Author: Ricardo Gibert

Date: 16:22:43 01/04/04

Go up one level in this thread


On January 04, 2004 at 14:57:59, Mike Byrne wrote:

>On January 04, 2004 at 13:46:48, Ricardo Gibert wrote:
>
>>On January 04, 2004 at 12:47:25, Peter Berger wrote:
>>
>>>On January 04, 2004 at 12:40:00, Ricardo Gibert wrote:
>>>
>>>>On January 04, 2004 at 12:29:15, Mark Young wrote:
>>>>
>>>>>On January 04, 2004 at 11:46:00, Roger Brown wrote:
>>>>>
>>>>>>Hello all,
>>>>>>
>>>>>>I have read numerous posts about the validity - or lack thereof actually - of
>>>>>>short matches between and among chess engines.  The arguments of those who say
>>>>>>that such matches are meaningless (Kurt Utzinger, Christopher Theron, Robert
>>>>>>Hyatt et al)typically indicate that well over 200 games are requires to make any
>>>>>>sort of statisticdal statement that engine X is better than engine Y.
>>>>>>
>>>>>>I concede this point.
>>>>>
>>>>>If you concede this point you don't understand. There is no magic number like
>>>>>200 or 2000. The score must be considered. Here is an example:
>>>>>
>>>>>A score of 17 - 3 in a 20 game match has a certainty of over 99% that the winner
>>>>>of the match is stronger then the loser.
>>>>>
>>>>>A 100 game match ending 55 - 45 only has a 81% chance that the winner of the
>>>>>match is the stronger program.
>>>>>
>>>>>A 200 game match ending 106 - 94 only has a 78 % chance that the winner is
>>>>>stronger then the loser.
>>>>
>>>>
>>>>Nothing you have said is really correct because you have ignored the significant
>>>>effect of draws in a match.
>>>
>>>The percentage of draws doesn't matter at all when it is about the conclusion
>>>which program is strongest based on the above match results.
>>>
>>>This has been shown by Remi Coloum and explained in multiple posts
>>>here(unfortunately the search engine hasn't found a new home yet).
>>>
>>>6-0 with 0 draws and 6-0 with 1000 draws has the exact same prediction value
>>>when it is about the question which engine is stronger based on a match result.
>>
>>In this case, the number of decisive games (w+L=6) and margin of victory (w-L=6)
>>is the same in both cases so the conclusion they have equal value is correct.
>>
>>    -------------------------------
>>
>>In the examples given before, the number of decisive games depends on the number
>>of draws e.g. +17-3=0 and +14-0=6 are not of equal value since the number
>>decisive games are not equal.
>>
>>Let's take a more obvious example.
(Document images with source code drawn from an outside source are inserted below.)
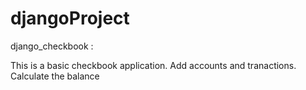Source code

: # djangoProject
django_checkbook :

This is a basic checkbook application. 
Add accounts and tranactions.
Calculate the balance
Let's say we play a 1000 game match and I win
>>by +20-0=980. I only score 51%, but if we then play a short match, your chances
>>of winning such a match is virtually zero, since the longer match has clearly
>>demonstrated you couldn't win a game if your life depended on it.
>
>But if you team needed a half point for you  to win the Olympias, this is match
>up you wanted - a half point is a "shoo in" and you are the champs.  Sometimes a
>draw is more important than a win and (in the example I used) is just as good as
>a win.
>
>Let's call the losing program "drawmaster"
>
>
> 98% of the games will end in draw - a coinflip that lands on the edge?
>
>
>
>
>>
>>Now compare this with the alternative possibility. We play a 1000 game match and
>>I win +510-490=0. Again 51%. Now we play a short match afterward, the match
>>outcome will be very nearly a virtual coin flip.
>
>Let's call this losing program "win_or_die"
>
>>
>>The first match is very convincing in demonstrating superiority. It is just as
>>effective as +20-0=0 is as per Remi.
>
>You may think so, but at the the end of the day, Dr Elo will have program
>"drawmaster" rated exactly the same as "win_or_die" --- and ratings are what we
>were talking about here.  Which program you may want to use may be based on
>whether you need the win or a draw, if you need the draw , go with drawmaster,
>if you need the full point , your chances are better with "win_or_die" .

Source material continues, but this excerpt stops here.